This month’s Skift Meetings Innovator, Nick Borelli, director of marketing at ethical facial analysis company Zenus, believes that fear of failure is one of the biggest roadblocks to innovation.
Innovation is the only means to rise above the chorus of same-same B2B events, he said. “In a world of AI’s scraping of what has been democratically distributed, innovation goes from nice to have to need to have if you’re looking to survive in your market.”
Borelli joins 11 other industry leaders chosen by Skift Meetings’ editors in 2025 to share their views on innovation. Like him, they all believe that innovation requires a level of risk-taking.
For Kathryn Frankson, global director of marketing at Money20/20, it starts with curiosity. “Those with a curious mind question, adapt, and love the process, not just the result. And that ability to see something and question it, react to it, and allow it to spark something in you — that’s what leads to innovation.”
From turning pickleball courts into opening-night venues to measuring success through emotion rather than attendance, Liz Lathan, founder of Club Ichi, is an expert at shifting the paradigm of B2B experiences.

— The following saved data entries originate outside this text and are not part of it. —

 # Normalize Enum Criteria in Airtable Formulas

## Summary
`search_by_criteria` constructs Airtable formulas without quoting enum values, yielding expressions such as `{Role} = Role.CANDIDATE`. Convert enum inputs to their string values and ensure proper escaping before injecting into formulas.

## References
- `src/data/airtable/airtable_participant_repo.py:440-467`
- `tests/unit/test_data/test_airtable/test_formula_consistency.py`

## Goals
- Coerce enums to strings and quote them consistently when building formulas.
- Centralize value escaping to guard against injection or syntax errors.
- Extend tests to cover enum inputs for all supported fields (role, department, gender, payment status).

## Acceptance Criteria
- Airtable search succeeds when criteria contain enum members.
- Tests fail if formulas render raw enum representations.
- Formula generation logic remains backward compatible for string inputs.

“It takes courage to question why we’re doing things the way we’ve always done them, and then actually doing something about it,” she said. “But at the same time, it’s important to learn the difference between when something needs to change and when you yearn to change it because you got bored with it. Both are valid reasons for change, but understanding your need to innovate helps you advocate for your new ideas.”

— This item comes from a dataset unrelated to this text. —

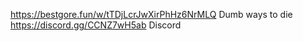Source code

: https://bestgore.fun/w/tTDjLcrJwXirPhHz6NrMLQ Dumb ways to die <br >
https://discord.gg/CCNZ7wH5ab Discord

Like Lathan, Claus Raasted, director of The College of Extraordinary Experiences and our June Innovator, is on a mission to make meeting organizers “a little less afraid.” He told Skift Meetings: “If you don’t have people who are prepared to do it differently then you’re not going to have innovation. What you’re going to have is incremental improvement.
“But if you want real change, then you need to go to people who say, ‘Let’s try something different.’ And maybe it’s going to fall flat on its face. Maybe it wasn’t such a good idea. But the reaction might also be, ‘Oh, hell, why haven’t we done this before?’”
Breaking Down Barriers to Change
There will always be certain individuals or corporate cultures that try to stand in the way of innovation. November Meetings Innovator Elyse Dawson, senior event manager at HB Wealth, cautions that it’s essential to push past the nay-sayers. “We will always have these people who want to stay where they are. I think ultimately there’s still a large portion of people who are not ready, and some who are willing to try new things.”
She likens it to the move toward paperless meetings. “I remember that the first year we brought in a mobile app, and there were some people who were saying, “Why are we doing this? You can’t just change things like that.’
“But it just took a year, maybe two, to migrate people away from the binders. Now every conference you go to has a mobile app.”
The current budgetary challenges are forcing planners to be more innovative, said our March Innovator, Tahira Endean, head of programming at IMEX, “Costs are up on average 21-36% or more, which requires us to be more innovative to have that impact because we need to edit our decisions. We really need to think about what we can do to maximize the event experience.”
Collaboration Drives Innovation
Ruud Janssen, co-founder, Event Design Collective, believes that innovation is collective and that planners need to be open to collaboration and change.
“Everybody’s convinced about their own kind of drive and their own thing and pushes that. And the more you push it onto others, the harder it is to get buy-in. So, it’s about deconstructing the push and turning it into a pull where people want to become part of something. And then the buy-in process grows naturally. When people feel that ownership because they created it together, you’re already more than halfway there.”
Having a clear strategy is as important as the innovation itself, said Robyn Duda, co-founder and CEO of RacquetX. “Innovation needs clear KPIs, implementation support, and an investment value. Often, an innovation is abandoned because there wasn’t a realistic strategy or team to execute.”
August Innovator Howard Givner, who runs his own consulting company, Heathcote Advisory Group, has successfully built and sold three event businesses and has advised over a dozen others on M&A and growth. He encourages aspiring innovators to find inspiration outside the events industry. “Event professionals should be looking everywhere — hotel and restaurant design, fashion, technology, education, content creation.”
Take Steve Jobs, for example: “It was his fascination with calligraphy that drove him to create a wide range of fonts for the Mac, bringing elegance and style to what was previously a very utilitarian field,” he said.
Skift Meetings’ first-ever Meetings Innovator, Anh Nguyen, founder of Spark Event Management, a full-service event management firm, and the Spark Event Collective, a network of independent planners, offered some valuable advice to would-be innovators: Just buy the domain.
“It’s my way of saying, ‘Just get started.’ Taking a small first step is often all it takes to put an idea into motion,” she said.
“It’s easy to get stuck in analysis, waiting for the perfect timing or for everything to align. But sometimes, you just need to take that leap.”